Miller Outlines Plans To Beautify City, Pitfield Talks Transit
Posted October 18, 2006 12:00 pm.
This article is more than 5 years old.
David Miller and Jane Pitfield were out making campaign announcements Wednesday and so far they’ve outlined two very different visions for the city.
Miller used a campaign stop at a rejuvenated park in the Bathurst and Wilson area Wednesday morning to highlight his continuing effort to beautify badly neglected public spaces and outlined his vision for a cleaner Toronto.

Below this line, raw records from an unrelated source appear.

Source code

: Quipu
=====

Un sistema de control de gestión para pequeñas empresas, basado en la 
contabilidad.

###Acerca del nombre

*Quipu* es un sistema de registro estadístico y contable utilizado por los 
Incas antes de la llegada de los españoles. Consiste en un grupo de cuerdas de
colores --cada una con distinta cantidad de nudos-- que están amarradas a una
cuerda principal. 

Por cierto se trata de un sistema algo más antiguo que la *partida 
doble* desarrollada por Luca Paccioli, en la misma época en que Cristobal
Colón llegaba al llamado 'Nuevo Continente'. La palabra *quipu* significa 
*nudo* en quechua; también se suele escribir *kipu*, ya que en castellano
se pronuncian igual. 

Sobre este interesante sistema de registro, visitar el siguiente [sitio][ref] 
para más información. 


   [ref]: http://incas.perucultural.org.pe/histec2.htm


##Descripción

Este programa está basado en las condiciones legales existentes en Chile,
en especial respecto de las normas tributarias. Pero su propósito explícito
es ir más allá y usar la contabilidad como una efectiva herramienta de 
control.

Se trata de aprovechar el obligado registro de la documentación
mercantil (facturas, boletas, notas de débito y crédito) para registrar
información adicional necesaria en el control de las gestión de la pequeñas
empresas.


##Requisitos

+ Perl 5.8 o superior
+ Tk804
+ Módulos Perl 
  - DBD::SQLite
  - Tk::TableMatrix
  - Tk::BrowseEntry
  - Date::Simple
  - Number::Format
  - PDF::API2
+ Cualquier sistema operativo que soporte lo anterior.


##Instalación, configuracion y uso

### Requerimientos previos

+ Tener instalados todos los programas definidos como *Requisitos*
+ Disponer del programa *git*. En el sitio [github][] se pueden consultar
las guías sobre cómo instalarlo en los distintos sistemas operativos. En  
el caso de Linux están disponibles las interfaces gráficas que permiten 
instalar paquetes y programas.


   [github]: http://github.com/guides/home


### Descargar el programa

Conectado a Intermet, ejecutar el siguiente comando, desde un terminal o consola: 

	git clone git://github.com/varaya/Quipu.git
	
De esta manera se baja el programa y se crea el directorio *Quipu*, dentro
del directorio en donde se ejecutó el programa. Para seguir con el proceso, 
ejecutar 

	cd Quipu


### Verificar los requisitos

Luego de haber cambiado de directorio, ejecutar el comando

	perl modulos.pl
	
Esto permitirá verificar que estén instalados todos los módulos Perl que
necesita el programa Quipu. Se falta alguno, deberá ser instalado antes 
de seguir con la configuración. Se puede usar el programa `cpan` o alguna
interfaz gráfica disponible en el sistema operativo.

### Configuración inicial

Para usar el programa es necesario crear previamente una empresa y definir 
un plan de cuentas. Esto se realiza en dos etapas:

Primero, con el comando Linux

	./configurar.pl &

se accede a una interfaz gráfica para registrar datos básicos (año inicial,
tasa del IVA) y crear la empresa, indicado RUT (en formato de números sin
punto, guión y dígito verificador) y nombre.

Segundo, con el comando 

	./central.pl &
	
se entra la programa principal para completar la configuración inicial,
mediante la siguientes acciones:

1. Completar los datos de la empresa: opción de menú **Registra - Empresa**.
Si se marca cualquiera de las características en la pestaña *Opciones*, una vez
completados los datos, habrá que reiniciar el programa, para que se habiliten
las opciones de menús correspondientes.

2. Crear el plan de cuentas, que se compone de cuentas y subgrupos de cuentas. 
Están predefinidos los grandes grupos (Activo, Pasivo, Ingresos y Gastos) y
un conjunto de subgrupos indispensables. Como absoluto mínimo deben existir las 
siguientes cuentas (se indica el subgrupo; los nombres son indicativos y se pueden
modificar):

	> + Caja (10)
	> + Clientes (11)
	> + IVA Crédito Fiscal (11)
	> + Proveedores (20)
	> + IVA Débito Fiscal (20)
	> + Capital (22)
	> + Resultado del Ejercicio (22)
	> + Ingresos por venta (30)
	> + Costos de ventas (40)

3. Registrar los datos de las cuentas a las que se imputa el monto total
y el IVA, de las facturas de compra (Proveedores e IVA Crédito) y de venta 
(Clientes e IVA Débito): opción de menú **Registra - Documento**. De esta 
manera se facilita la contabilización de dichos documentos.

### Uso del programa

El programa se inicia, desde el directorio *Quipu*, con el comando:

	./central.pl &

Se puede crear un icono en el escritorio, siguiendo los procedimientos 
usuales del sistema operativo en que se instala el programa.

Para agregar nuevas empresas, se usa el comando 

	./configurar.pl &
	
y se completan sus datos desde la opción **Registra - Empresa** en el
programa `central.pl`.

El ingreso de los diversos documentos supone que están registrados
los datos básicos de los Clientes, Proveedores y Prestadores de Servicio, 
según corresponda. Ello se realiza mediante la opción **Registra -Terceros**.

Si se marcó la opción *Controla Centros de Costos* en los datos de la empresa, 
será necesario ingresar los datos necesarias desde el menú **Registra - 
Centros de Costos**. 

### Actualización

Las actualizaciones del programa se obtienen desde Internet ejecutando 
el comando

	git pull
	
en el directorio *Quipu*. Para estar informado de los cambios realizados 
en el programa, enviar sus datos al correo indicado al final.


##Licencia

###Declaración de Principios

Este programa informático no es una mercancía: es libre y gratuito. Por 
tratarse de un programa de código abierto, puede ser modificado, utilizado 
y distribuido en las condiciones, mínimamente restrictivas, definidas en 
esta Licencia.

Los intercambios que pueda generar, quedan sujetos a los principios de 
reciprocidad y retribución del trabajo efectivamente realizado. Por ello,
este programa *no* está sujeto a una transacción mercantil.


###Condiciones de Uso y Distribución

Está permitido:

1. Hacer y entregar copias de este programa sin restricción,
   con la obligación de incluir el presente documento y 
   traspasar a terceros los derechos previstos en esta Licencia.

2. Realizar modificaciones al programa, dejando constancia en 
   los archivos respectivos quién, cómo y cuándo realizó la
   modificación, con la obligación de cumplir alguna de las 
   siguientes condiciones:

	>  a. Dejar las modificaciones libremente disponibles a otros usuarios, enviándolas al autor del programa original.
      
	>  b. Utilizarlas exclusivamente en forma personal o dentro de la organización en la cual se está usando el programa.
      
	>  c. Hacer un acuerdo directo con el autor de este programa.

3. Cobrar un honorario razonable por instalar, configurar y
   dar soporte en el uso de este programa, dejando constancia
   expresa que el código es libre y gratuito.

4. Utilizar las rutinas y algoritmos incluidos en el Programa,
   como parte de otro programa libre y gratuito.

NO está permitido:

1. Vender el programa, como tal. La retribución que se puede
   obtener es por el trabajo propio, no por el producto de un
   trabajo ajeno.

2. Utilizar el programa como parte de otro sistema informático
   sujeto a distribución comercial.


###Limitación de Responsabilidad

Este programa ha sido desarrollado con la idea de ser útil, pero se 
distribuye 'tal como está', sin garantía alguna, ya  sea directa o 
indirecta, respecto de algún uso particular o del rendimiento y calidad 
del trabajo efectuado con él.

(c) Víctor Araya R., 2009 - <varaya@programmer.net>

“Before Ian Leventhal and the communities and Home Depot and Benjamin Moore Paints came here, this space was really neglected. Now it’s a beautiful public space,” Miller said. “It’s a little gem in this neighbourhood, and these are the kinds of public spaces we deserve much more of in Toronto.”
The mayoral incumbent wants to invest more than $17 million in similar projects and intends to create a Partnership office to bring communities together with local government and businesses.
Miller also plans to ensure the city’s buildings are beautiful with the new Toronto Design Review Panel; he’s still promising to use that iconic broom he held up when he won the mayor’s seat last time to get litter off the streets; and he plans to give the city’s garbage bins, benches and newspaper boxes a makeover.
Improving the waterfront is also a key priority on Miller’s agenda, which includes cleaning up beaches, creating new park spaces and bike trails, and ending commercial air traffic in the area.
And as Miller was making his clean city promises his main rival Jane Pitfield was also outlining her vision for the TTC and lashed out at her fellow candidate’s inaction on the issue.
“As you know, our transportation system doesn’t work. Twenty years ago, our transit system was a standard against all others were measured . But that was then,” Pitfield said. “Now our transit system has frequent delays, transit cars are littered and crowded, and labour relations are so bad that this past spring we had an illegal strike.”
Pitfield said Miller’s response to the transit strike that stranded some 700,000 people was inadequate.
She’s also a big opponent of Miller’s decision to grant an untendered $700 million contract to build new subway cars to Bombardier and the contentious St. Clair streetcar right-of-way project. If elected mayor, she says she’d stop the project immediately and claims there wasn’t adequate community consultation before the decision was made.